1. Sunshine Cleaning came out today. Haven't seen it, but it's got Amy Adams in it, the red headed version of Anne Hathaway also known as Sandra Bullock 2.0. (At least Anne is showing a little more diversity in her roles, a skill Bullock never seemed to master to get out of spunky comedic heroine land.) Anyway, it also stares Emily Blunt, of whom I had never heard before 'The Devil Wears Prada.' She was good in that, so I assume her acting is just as competent in this film. Adams' sticky adorableness is already a little too overplayed for my taste, but I'll give this movie a go.

2. I just barely remember Fighting in theaters, for the most part as an answer to a random question on where Terrence Howard had been since 'Hustle and Flow.' Apparently, he's been trolling parts as second bananas in lame passable films starring guys no one has ever heard of. Anyway, since I pride my knowledge on every film showcased on the big board of coming attractions, it bothered me a great deal that his movie didn't stand out in my head. My manager knew more about it than I did, given that he is a meat and potatoes kind of guy who couldn't tell Ingmar Bergman from Ingrid Bergman. It says it all in the title. A kid gets recruited into underground fighting, and experiences the drama that comes with pounding dudes in the face.
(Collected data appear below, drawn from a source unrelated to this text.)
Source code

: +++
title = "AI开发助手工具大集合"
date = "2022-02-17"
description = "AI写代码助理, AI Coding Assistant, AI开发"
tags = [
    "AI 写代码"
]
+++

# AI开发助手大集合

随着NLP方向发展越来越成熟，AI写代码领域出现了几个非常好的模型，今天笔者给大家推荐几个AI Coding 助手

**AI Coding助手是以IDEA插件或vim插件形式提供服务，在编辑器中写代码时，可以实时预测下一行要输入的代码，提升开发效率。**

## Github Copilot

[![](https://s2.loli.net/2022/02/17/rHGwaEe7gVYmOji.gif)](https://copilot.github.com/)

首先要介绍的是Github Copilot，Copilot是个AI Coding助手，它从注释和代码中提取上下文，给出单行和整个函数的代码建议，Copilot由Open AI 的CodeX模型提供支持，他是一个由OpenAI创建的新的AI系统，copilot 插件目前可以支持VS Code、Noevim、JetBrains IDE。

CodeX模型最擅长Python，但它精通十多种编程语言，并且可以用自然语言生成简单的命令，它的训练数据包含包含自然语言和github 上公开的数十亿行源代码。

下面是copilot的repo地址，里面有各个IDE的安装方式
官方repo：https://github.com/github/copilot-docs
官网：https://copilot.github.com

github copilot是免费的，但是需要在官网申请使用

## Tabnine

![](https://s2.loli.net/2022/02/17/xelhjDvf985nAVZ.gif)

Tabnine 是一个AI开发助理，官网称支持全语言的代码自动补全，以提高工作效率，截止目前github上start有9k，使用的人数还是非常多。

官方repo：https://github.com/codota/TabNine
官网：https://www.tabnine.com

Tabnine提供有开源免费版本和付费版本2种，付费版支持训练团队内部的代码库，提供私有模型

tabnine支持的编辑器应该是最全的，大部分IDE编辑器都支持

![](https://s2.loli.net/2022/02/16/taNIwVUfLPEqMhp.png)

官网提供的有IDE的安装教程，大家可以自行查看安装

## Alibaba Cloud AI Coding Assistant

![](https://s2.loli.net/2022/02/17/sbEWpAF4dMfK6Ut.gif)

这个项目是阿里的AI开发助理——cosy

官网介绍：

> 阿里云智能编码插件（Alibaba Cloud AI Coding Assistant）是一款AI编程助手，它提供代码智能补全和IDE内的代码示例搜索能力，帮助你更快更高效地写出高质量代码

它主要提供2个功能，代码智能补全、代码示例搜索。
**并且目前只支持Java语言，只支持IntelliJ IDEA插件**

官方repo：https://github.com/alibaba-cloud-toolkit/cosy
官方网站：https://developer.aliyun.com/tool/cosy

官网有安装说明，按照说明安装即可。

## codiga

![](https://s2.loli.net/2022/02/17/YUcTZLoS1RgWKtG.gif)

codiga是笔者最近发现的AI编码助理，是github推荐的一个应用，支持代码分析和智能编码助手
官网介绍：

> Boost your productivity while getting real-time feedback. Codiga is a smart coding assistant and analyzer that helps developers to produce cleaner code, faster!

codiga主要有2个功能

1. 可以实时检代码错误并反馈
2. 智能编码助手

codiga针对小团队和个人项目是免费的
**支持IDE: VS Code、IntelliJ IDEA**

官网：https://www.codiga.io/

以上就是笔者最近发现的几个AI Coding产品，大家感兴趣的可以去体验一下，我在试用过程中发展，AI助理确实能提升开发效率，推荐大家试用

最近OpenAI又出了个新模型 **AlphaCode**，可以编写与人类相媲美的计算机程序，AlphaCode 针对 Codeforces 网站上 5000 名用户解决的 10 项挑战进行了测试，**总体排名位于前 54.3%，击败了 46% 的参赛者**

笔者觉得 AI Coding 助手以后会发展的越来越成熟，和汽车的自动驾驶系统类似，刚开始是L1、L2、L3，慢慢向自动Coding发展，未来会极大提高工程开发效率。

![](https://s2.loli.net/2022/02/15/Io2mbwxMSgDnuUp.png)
3. Just when you thought the Bring It On series had run its course, out comes another one of these turds from some studio exec's a-hole. I'm really not that bothered by 'Bring It On: Fight To The Finish,' I just really hate anything aimed at kids and teens. Given all the mind numbing shows out there for whom teens, tweens, and young adults are the target audience, children shouldn't be allowed to enjoy anything except water, food and air. They would know quality entertainment if it were covered in candy sprinkles and shoved down their gullets. They used up all their fun points when they got their own channel and fired John Krickfalusi; when they made Hannah Montana a huge star; and for bringing the Jonas Brothers into my life. The High School Musical series should have ended with a reprisal of the prom scene from Carrie. That's how I would have ended it.